Lirih ia nyanyikan sepotong lirik yang begitu menusuk perasaanya. Bersusah payah agar matanya tak lagi mengeluarkan kristal-kristal bening itu.

Tapi itu semua sia-sia belaka. Tetap saja butiran-butiran kecil itu menetes dari pelupuk matanya, mengalirkan lagi dua buah aliran sungai yang semakin lama semakin menderas. Ia menggumam pelan.

"Kumohon jangan keluar lagi!" gumamnya mengancam.

Tangannya terkepal. Matanya terpejam erat. Berusaha menghentikan aliran sungai itu.

Setelah beberapa saat berperang dengan air matanya. Ia kembali membuka kedua kelopak matanya.

Mata biru yang dulu memancarkan keceriaan dan kepolosan, sekarang berselimut kesedihan dan kesakitan yang begitu mendalam.

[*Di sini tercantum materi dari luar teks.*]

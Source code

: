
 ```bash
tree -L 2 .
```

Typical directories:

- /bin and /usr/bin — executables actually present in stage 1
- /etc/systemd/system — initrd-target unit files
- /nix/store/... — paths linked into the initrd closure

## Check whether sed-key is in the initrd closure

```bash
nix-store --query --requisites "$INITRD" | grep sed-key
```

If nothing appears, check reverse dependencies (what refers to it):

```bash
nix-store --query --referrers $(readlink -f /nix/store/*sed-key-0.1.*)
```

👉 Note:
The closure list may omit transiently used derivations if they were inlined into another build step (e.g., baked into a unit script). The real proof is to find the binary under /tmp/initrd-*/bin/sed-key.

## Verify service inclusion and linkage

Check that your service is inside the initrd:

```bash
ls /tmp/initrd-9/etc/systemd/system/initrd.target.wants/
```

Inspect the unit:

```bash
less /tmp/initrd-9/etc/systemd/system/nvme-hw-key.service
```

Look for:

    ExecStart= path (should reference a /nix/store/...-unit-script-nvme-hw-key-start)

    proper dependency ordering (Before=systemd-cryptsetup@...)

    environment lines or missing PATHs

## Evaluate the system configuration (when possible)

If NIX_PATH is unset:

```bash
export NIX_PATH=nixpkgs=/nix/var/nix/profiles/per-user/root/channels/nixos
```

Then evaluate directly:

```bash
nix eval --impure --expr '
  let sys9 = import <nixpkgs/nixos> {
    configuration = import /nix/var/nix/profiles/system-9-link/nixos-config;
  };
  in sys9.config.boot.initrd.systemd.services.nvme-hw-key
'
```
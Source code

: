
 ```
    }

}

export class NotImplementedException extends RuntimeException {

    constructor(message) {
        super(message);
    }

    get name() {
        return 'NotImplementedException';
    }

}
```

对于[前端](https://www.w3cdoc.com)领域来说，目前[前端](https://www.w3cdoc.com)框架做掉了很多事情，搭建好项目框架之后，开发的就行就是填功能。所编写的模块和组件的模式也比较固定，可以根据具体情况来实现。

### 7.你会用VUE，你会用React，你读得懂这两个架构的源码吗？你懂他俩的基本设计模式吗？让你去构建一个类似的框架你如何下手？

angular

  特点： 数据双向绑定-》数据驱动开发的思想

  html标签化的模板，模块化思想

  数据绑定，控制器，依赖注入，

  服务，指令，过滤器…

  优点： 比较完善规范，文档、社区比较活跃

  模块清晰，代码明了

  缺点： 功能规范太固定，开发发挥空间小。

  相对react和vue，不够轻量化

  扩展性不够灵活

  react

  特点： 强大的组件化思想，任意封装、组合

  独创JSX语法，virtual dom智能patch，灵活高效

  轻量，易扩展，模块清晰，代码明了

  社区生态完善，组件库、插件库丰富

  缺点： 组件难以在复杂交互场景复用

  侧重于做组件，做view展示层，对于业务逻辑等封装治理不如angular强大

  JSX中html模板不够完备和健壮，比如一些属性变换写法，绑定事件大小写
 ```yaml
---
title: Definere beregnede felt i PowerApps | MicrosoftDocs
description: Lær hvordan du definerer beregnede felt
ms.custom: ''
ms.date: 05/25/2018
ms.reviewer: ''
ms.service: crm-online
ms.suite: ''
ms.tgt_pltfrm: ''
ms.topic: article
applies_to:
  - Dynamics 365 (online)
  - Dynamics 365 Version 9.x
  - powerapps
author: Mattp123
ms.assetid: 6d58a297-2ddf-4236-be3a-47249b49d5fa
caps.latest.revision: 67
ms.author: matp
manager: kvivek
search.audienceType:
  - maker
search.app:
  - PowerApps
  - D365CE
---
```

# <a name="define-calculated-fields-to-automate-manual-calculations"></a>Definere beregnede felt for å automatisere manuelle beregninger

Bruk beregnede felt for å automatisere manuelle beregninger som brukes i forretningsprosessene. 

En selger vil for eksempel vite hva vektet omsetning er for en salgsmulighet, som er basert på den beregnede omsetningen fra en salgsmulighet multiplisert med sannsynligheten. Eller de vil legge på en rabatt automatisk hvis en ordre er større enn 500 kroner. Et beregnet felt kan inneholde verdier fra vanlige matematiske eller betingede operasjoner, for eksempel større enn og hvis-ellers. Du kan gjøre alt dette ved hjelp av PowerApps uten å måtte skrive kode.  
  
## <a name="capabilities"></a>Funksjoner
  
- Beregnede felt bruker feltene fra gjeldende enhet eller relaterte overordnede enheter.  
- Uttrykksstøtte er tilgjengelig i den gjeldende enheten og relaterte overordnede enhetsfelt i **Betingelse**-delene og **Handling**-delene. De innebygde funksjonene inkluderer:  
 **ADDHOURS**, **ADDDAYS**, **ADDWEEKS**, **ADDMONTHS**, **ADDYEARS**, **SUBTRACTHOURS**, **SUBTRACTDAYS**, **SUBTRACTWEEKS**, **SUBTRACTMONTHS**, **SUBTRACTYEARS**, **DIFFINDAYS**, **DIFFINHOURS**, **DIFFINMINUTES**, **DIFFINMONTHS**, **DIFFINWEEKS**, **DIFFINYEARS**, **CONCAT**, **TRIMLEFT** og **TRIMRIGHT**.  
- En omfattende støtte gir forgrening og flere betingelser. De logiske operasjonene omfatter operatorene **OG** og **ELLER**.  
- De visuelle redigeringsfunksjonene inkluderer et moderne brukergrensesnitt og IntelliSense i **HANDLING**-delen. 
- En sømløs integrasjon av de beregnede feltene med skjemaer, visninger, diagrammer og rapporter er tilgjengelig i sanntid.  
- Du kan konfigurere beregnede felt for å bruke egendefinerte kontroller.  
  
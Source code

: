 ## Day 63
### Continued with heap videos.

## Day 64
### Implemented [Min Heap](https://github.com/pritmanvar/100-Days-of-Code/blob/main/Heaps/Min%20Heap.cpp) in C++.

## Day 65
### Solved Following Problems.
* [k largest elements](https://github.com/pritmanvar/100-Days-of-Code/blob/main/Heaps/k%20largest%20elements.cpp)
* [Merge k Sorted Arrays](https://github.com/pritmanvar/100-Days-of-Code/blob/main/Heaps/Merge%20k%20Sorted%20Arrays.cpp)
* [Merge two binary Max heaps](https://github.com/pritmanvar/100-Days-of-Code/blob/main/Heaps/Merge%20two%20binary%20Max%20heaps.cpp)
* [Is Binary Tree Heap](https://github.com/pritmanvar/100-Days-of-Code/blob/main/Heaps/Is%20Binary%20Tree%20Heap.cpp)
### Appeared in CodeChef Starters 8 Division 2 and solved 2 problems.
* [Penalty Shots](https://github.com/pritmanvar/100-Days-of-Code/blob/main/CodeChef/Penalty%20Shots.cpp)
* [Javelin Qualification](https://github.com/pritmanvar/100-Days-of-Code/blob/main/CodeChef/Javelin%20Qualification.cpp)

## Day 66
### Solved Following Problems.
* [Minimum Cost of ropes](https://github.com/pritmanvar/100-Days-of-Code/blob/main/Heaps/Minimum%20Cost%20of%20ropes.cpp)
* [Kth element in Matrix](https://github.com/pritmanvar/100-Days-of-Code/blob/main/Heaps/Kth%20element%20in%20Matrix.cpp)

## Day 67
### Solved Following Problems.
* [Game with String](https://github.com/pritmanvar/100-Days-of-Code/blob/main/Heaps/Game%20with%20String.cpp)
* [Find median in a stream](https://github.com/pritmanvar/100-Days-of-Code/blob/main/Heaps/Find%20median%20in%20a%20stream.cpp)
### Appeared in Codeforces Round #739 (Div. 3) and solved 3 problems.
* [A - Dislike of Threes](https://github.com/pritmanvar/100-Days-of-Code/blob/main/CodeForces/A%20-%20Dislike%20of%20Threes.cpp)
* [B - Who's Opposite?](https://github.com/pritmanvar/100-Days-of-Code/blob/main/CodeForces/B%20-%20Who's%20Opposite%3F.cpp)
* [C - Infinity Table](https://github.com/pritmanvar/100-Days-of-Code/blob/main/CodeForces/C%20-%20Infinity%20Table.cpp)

Sakit. Ia akui itu. Tapi, tak ada gunanya lagi ia merintih, menjerit. Karna, sekarang pemuda tercintanya tlah pergi dan takkan pernah kembali lagi, untuk selamanya.

Kekosongan… hampa… dunia terasa berputar… membuatnya limbung dalam sebuah ruangan, dimana tak ada lagi yang bisa membantunya keluar dari ruangan itu. Sendiri… ia hadapi kenyataan pahit ini…

Kenyataan yang mengatakan, bahwa ia tlah pergi. Meninggalkan ia sendiri… menangis di tengah rasa sakit yang terus mendera batinnya…

Perlahan ia beranjak dari posisinya yang sekarang, menjadi berdiri. Di tangannya terdapat sebuah biola cantik berwarna putih suci, dengan alat geseknya yang juga berwarna sama.

Disampirkannya biola putih itu, ke pundak mungilnya, yang sedikit bergetar., karna menahan segala rasa sakit di hatinya.

Berulang kali, ia hirup udara sore hari yang begitu menyejukkan. Namun kali ini berbeda… semua yang dirasakannya hanyalah perasaan hampa.

Perlahan ia gesekkan senar biola itu. Menghasilkan alunan melodi indah nan pilu yang pernah ia mainkan.

Gesekan demi gesekan terus ia mainkan pada senar biolanya. Memainkan alunan melodi sebuah lagu yang dulu sering kekasihnya mainkan untuka dirinya.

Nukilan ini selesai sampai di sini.